French & Casey Successful in Appeal to Uphold Settlement Agreement in Action to Partition Real Property
May 4, 2018 Posted By News
On January 8, 2018, French & Casey argued a successful appeal before the Appellate Division, Third Department. On behalf of its client, French & Casey commenced an action to partition real property located in Ulster County, New York. In addition to appearing in this action, the Defendant commenced a separate action in Maryland state court against French & Casey’s client.

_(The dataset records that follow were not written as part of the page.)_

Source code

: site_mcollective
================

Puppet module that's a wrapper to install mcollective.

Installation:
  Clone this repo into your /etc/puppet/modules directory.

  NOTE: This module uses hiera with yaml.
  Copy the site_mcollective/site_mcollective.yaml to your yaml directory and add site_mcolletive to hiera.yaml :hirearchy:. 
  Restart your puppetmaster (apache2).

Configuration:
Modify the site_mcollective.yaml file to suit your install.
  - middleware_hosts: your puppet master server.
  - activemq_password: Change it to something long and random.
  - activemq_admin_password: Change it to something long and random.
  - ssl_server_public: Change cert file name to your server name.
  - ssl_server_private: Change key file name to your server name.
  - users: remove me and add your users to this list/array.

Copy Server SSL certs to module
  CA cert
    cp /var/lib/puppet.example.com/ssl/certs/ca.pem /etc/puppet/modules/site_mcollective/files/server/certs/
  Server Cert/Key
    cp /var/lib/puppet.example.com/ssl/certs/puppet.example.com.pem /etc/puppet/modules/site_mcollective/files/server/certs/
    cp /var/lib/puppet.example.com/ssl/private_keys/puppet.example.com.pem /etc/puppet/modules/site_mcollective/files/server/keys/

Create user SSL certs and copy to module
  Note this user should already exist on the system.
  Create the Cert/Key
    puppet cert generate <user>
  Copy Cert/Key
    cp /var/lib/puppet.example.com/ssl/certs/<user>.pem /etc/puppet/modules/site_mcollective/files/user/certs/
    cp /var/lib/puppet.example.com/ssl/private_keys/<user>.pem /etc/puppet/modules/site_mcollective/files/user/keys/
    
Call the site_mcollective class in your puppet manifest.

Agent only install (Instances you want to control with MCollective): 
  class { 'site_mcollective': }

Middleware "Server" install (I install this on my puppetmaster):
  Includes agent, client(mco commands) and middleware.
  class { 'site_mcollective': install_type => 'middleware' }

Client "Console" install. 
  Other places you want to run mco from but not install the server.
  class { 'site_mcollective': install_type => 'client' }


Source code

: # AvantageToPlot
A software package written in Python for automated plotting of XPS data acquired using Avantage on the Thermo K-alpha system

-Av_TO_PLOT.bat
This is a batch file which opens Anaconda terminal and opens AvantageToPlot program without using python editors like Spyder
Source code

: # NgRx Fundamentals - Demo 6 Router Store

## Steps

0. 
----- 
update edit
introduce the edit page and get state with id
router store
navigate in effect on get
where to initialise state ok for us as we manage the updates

In this matter, the Plaintiff and Defendant had purchased real property as joint tenants in common. After issue was joined, the parties entered into a stipulation of settlement in open court whereby the Defendant agreed to convey her one-half interest in the real property and discontinue the Maryland action. The Honorable Lisa M. Fisher subsequently entered the Settlement Agreement as an order. Thereafter, the Defendant appealed Justice Fisher’s order, among others, arguing that the order retroactively modified the Settlement Agreement entered into in open court and that Justice Fisher’s order required the Defendant to discontinue her Maryland action.
On appeal, French & Casey argued that Justice Fisher’s order should be affirmed because the Settlement Agreement met the requirements of CPLR Sec. 2014. We further argued that the Defendant entered into the Settlement Agreement voluntarily and also agreed to voluntarily discontinue the Maryland action. French & Casey further argued that the Defendant agreed to provide her and her spouse’s social security number and residential address as the Settlement Agreement contemplated that the deed granting title to French & Casey’s client would be recorded.
The Appellate Division, Third Department agreed with French & Casey’s argument on appeal and affirmed Justice Fisher’s order settling the matter. In a unanimous decision, the Appellate Division, Third Department held that the Settlement Agreement was enforceable and that Defendant’s conveyance of the real property to French & Casey’s client was a voluntary transfer. Moreover, the appellate court held that New York courts have recognized that it is prudent for a grantee to record the deed in order to be afforded the protections of New York State’s recording acts. As such, the appellate court found that the Defendant was required to provide the information necessary for the Plaintiff to record the deed.
Accordingly, the Appellate Division, Third Department affirmed the lower court’s orders and found the Defendant’s arguments on appeal to be without merit.
For further information, see Kekec v. Robinson, 159 A.D.3d 1161 (3d Dep’t 2018).